Packing Tips For Chargers And Power Banks
Rules answer the question can you take chargers on planes?, but good packing habits save time and stress at security. A small amount of planning at home keeps your bag tidy and your devices ready to charge when you need them.
Sort By Type Before You Pack
- Lay out every cable, wall plug, device charger, and power bank on a table.
- Put plug only chargers and cables in one pile and all items with built in batteries in another.
- Retire any swollen, cracked, or mystery chargers with missing labels. No trip is worth the risk of a smoking battery in a metal tube at 35,000 feet.
Check Watt Hour Ratings On Power Banks
Look for the watt hour figure printed on the case. If a label only lists milliamp hours, multiply that number by the voltage shown, then divide by 1000 to get watt hours.
Pack For A Smooth Security Tray
- Use a small pouch or zip bag for cables and wall plugs so they do not tangle with clothes.
- Place power banks and spare batteries together in a spot you can reach quickly.
- If you carry several devices, think about using a compact multi port charger to cut down on clutter.
- Keep a short cable and your main power bank in a seat pocket friendly pouch so you are not rooting through your main backpack mid flight.
Gate Check Situations
Sometimes busy flights force you to hand your carry-on bag to staff at the gate. When that happens, move all power banks and spare batteries into a personal item you keep under the seat. Staff often remind passengers to do this, yet some bags still reach the hold with live batteries inside.

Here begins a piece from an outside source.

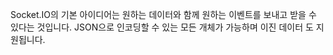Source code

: Socket.IO의 기본 아이디어는 원하는 데이터와 함께 원하는 이벤트를 보내고 받을 수 있다는 것입니다.
JSON으로 인코딩할 수 있는 모든 개체가 가능하며 이진 데이터 도 지원됩니다.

Make a habit of keeping your main power bank in a small sling or under seat bag instead of your roller. That way a last minute gate check does not leave you rushing to move gear at the aircraft door.
Final Checks Before You Fly With Chargers
Before each trip, step through a short checklist. Sort chargers into battery free and battery powered groups, keep all power banks and spare batteries in your cabin bag, and confirm that each one falls under your airline watt hour limit. When in doubt, leave the bulky high output pack at home and carry one or two moderate sized units instead.
Pack cables and wall plugs so you can reach them mid flight, keep power banks where you and the crew can see them, and retire anything that looks worn out or damaged. Do that, and you can take chargers on planes with confidence while staying firmly on the right side of both safety and airline rules.